The event followed the release of the report: Relationships between the Welsh Baccalaureate Advanced Diploma (WBQ) and Higher Education (HE) from the Welsh Government on Monday. Professor Taylor presented his research into the WBQ effectiveness in preparing young people for Higher Education. The report, funded by the Welsh Government, demonstrates that the WBQ and access to and progress at University are inextricably linked.
‘There is strong evidence to suggest that the WBQ is enormously valuable in helping students to enter Higher Education, and particularly in to leading universities.
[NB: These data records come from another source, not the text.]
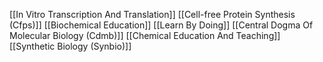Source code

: [[In Vitro Transcription And Translation]]
[[Cell-free Protein Synthesis (Cfps)]]
[[Biochemical Education]]
[[Learn By Doing]]
[[Central Dogma Of Molecular Biology (Cdmb)]]
[[Chemical Education And Teaching]]
[[Synthetic Biology (Synbio)]]
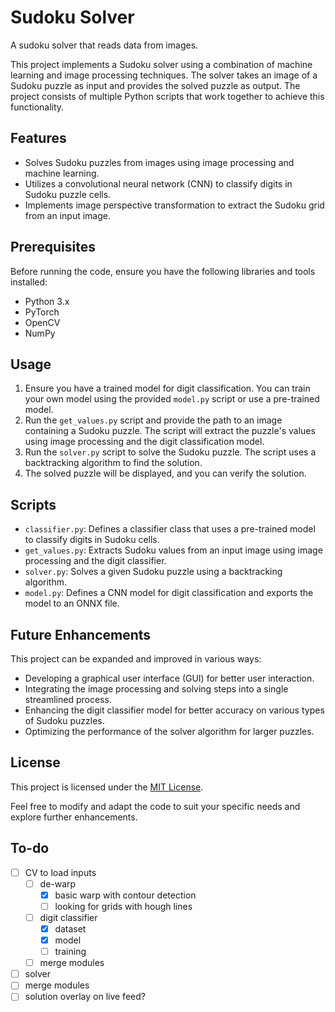 # Sudoku Solver
A sudoku solver that reads data from images.

This project implements a Sudoku solver using a combination of machine learning and image processing techniques. The solver takes an image of a Sudoku puzzle as input and provides the solved puzzle as output. The project consists of multiple Python scripts that work together to achieve this functionality.

## Features

- Solves Sudoku puzzles from images using image processing and machine learning.
- Utilizes a convolutional neural network (CNN) to classify digits in Sudoku puzzle cells.
- Implements image perspective transformation to extract the Sudoku grid from an input image.

## Prerequisites

Before running the code, ensure you have the following libraries and tools installed:

- Python 3.x
- PyTorch
- OpenCV
- NumPy

## Usage

1. Ensure you have a trained model for digit classification. You can train your own model using the provided `model.py` script or use a pre-trained model.
2. Run the `get_values.py` script and provide the path to an image containing a Sudoku puzzle. The script will extract the puzzle's values using image processing and the digit classification model.
3. Run the `solver.py` script to solve the Sudoku puzzle. The script uses a backtracking algorithm to find the solution.
4. The solved puzzle will be displayed, and you can verify the solution.

## Scripts

- `classifier.py`: Defines a classifier class that uses a pre-trained model to classify digits in Sudoku cells.
- `get_values.py`: Extracts Sudoku values from an input image using image processing and the digit classifier.
- `solver.py`: Solves a given Sudoku puzzle using a backtracking algorithm.
- `model.py`: Defines a CNN model for digit classification and exports the model to an ONNX file.

## Future Enhancements

This project can be expanded and improved in various ways:

- Developing a graphical user interface (GUI) for better user interaction.
- Integrating the image processing and solving steps into a single streamlined process.
- Enhancing the digit classifier model for better accuracy on various types of Sudoku puzzles.
- Optimizing the performance of the solver algorithm for larger puzzles.

## License

This project is licensed under the [MIT License](LICENSE).

Feel free to modify and adapt the code to suit your specific needs and explore further enhancements.



## To-do
- [ ] CV to load inputs
	- [ ] de-warp
		- [x] basic warp with contour detection
		- [ ] looking for grids with hough lines
	- [ ] digit classifier
		- [x] dataset
		- [x] model
		- [ ] training
	- [ ] merge modules
- [ ] solver
- [ ] merge modules
- [ ] solution overlay on live feed?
We found that of those who progress in to Higher Education, those with the WBQ are 31% more likely to attend a Russell Group university,’ says Professor Taylor. ‘However, the evaluation also finds evidence to suggest that students with the WBQ Core find they are 15% less likely to achieve a ‘good’ degree result than equivalent students without the WBQ Core, once they are at University.’
Professor Taylor summarised that whilst having the WBQ seems to improve the probability of getting in to University (as those with the WBQ are more than twice as likely to participate in HE than students without the WBQ), all other things being equal, this advantage seems to come at the expense of the progress they make once in University.
The development and successful implementation of the qualification, introduced in September 2003, came in response to UK and international debates about the most effective ways of preparing young people for Higher Education.
The WBQ involves a distinctive approach to the organisation of the curriculum (and associated assessment), combining significant elements of general and/or vocational education with the development of key skills, research/analysis through the Individual Investigation, knowledge of Wales’ culture and its place in Europe and the wider world and wider social and work related competences (the Core, comprising bespoke provision for the WBQ).
‘It would seem there are three areas of improvement needed for the WBQ. These are the way the WBQ is promoted and delivered, making it more challenging, and greater tailoring of the content to particular needs of students,’ concludes Professor Taylor. ‘But equally, further monitoring and analysis is required, as more students in Wales undertake the WBQ, in order to understand fully the relationships between the WBQ and University participation and progress.’